Oh, and you can now do your iPhoning horizontally, for reasons and stuff.
I'm not sure why this image had to be at such a dramatic angle but I guess that's #landscapelife
By Your Powers Combined
When you consider the iPhone 6 / 6 Plus along with iOS 8, I think this is easily the most compelling iPhone in a long, long time. Like, iPhone 4 long time. I remember actually deciding between an iPhone 4 and a Nexus One - it wasn't an easy decision. Apple has modernized the OS and kept the hardware up to date while upsizing its phone to contemporary proportions - that eases a lot of pain points for more serious phone buyers.
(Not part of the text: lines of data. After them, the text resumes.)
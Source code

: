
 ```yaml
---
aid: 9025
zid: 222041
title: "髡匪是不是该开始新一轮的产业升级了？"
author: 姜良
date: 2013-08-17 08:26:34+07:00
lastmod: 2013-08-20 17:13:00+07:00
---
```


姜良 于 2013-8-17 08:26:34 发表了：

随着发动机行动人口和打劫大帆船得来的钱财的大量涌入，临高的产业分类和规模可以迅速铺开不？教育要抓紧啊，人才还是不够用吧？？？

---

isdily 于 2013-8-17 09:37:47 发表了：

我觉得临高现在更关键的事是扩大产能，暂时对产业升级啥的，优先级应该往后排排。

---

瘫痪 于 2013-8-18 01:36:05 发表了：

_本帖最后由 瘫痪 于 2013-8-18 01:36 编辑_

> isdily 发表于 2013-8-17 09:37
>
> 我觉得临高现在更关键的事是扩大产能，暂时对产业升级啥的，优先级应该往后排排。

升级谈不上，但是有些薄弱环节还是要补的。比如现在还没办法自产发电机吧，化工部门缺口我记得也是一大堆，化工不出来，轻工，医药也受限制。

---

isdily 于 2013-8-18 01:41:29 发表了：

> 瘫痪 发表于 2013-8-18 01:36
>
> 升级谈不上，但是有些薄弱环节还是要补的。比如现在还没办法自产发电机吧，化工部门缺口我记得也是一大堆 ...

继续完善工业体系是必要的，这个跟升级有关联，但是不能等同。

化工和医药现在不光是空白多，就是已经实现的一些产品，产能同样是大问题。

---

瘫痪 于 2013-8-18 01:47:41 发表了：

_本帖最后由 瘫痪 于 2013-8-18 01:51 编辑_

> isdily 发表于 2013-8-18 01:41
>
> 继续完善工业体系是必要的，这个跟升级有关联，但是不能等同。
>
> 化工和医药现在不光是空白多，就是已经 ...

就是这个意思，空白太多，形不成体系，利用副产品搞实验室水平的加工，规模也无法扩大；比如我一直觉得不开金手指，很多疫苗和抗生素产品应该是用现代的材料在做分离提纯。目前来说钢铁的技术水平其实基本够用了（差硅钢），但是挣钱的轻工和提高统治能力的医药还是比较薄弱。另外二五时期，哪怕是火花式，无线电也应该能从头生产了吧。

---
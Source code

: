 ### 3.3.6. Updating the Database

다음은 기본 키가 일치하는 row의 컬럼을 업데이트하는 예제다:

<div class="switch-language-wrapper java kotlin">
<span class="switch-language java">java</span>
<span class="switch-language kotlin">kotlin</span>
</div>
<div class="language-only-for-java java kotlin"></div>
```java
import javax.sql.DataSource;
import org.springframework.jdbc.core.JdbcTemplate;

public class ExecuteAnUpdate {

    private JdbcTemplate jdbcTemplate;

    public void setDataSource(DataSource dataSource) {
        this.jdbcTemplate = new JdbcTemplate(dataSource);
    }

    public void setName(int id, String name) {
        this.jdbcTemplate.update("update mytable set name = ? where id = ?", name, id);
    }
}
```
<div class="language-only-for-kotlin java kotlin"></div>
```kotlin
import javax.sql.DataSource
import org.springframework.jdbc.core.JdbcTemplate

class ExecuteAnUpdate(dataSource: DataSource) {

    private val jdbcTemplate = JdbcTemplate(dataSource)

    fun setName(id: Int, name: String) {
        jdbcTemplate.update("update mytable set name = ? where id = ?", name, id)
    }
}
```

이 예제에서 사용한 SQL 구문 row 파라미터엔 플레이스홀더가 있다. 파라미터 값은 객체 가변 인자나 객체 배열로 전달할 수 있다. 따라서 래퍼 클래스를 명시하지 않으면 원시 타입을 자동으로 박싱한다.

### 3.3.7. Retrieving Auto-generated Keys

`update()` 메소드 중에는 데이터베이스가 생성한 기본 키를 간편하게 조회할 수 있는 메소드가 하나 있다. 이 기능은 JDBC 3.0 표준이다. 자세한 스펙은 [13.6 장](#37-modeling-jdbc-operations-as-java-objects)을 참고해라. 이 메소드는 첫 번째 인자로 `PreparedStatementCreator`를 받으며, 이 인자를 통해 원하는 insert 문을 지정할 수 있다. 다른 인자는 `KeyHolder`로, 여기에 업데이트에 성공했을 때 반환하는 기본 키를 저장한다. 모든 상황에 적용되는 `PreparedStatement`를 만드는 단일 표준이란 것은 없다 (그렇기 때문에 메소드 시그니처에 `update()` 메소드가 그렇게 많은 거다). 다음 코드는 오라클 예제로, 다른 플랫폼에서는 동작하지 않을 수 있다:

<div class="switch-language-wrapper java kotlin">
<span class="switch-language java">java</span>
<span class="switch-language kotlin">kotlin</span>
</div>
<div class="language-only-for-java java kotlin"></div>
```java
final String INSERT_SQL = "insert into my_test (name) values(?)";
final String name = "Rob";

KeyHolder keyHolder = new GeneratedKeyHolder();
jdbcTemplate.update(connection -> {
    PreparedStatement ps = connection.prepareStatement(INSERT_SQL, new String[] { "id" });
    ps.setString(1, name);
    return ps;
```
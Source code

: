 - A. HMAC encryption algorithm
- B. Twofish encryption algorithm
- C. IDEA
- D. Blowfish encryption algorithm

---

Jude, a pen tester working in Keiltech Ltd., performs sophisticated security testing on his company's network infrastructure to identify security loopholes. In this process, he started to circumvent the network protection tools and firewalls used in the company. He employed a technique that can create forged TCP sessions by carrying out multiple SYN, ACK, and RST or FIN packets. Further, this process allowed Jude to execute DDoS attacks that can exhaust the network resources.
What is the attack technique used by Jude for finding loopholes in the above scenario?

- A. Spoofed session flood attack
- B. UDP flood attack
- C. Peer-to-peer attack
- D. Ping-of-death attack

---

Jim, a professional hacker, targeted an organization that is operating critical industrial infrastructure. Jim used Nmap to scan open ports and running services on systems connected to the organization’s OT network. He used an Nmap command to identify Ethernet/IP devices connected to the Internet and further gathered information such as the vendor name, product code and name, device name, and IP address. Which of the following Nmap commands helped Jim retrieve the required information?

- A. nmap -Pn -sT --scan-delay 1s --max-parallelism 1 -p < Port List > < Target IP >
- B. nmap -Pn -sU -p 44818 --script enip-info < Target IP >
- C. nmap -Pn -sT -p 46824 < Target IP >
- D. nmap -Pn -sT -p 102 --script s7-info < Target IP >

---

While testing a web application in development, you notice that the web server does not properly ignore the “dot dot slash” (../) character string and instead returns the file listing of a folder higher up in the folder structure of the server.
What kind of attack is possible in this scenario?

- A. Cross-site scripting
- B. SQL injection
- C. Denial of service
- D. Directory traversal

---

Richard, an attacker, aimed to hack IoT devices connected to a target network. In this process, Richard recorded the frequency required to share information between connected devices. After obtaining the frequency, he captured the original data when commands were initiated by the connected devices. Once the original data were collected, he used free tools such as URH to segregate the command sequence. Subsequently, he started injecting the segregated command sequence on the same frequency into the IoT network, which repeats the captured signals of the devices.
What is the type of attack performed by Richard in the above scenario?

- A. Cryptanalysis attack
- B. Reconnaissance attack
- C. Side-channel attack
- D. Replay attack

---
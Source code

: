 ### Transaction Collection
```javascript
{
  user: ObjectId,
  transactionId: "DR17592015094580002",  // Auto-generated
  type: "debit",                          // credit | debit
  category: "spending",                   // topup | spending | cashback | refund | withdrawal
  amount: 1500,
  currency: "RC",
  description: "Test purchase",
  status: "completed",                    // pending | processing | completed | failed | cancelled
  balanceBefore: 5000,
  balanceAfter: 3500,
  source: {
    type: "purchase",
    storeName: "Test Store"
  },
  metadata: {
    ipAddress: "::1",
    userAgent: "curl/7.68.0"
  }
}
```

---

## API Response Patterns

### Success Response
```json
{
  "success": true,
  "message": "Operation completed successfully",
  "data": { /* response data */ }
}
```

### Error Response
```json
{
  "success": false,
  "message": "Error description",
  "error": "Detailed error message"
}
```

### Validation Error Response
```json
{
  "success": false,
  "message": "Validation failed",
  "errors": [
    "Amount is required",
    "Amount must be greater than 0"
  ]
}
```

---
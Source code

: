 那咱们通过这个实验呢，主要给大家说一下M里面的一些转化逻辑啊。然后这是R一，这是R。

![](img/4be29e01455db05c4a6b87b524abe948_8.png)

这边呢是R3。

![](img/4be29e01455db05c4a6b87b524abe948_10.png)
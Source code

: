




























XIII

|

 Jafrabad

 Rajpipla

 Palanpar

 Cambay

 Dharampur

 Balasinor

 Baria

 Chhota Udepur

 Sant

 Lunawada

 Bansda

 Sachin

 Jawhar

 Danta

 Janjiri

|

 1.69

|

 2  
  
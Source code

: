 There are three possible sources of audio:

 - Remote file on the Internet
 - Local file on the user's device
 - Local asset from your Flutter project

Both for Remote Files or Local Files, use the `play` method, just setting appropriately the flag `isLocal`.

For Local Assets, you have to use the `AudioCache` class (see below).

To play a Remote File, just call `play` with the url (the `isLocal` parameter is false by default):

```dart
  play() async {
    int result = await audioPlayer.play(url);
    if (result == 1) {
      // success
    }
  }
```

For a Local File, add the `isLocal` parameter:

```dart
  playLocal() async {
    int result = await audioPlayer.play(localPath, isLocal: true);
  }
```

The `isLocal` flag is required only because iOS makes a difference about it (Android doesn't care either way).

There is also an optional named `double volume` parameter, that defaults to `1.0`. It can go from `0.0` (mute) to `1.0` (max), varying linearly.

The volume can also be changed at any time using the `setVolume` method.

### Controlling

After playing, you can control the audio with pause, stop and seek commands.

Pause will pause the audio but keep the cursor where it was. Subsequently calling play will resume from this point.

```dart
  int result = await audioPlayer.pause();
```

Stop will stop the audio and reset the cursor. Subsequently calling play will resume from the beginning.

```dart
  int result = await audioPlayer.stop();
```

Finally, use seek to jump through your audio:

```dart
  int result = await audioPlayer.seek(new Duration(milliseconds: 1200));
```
Of course, it's still an iPhone, and it's still going to have the limitations of one. I use an iPad Air every day, and iOS is good for some things, but I find it frustratingly hamfisted in regard to stuff like notifications or personalization. The RAM management sucks, too, and iOS 8 looks to be no lighter on the footprint side - I am not looking forward to the performance changes on my Air once I give it the update, let's just say that.
From an Android user's perspective, though, the iPhone 6 - I think - would be the least painful switch for such a person in a long time. I'm not going to make that switch (I'm a Google fanboy, and iOS is simply not a place for Google fanboys), but it's clear Apple is paying more attention to the competition, especially in regard to software, than it has in years past. The new screen size options are really just necessary evolutions, it's the OS where the iPhone is really moving forward.
A lot of that movement is still catch-up, though, as Android users have been happily humming along with things like NFC, rich notifications, widgets, intent-based actions / sharing, collaborative document syncing, and NFC payments (well, not humming along, but we have them) for one, two, three, or even four or more years.
The iPhone 6 and 6 Plus come in space grey, silver, and strongly-consider-getting-help-gold. They also did a watch and it will cost at least $350 and I do not have the patience or sanity to talk about that right now, probably because I'm a little jet lagged.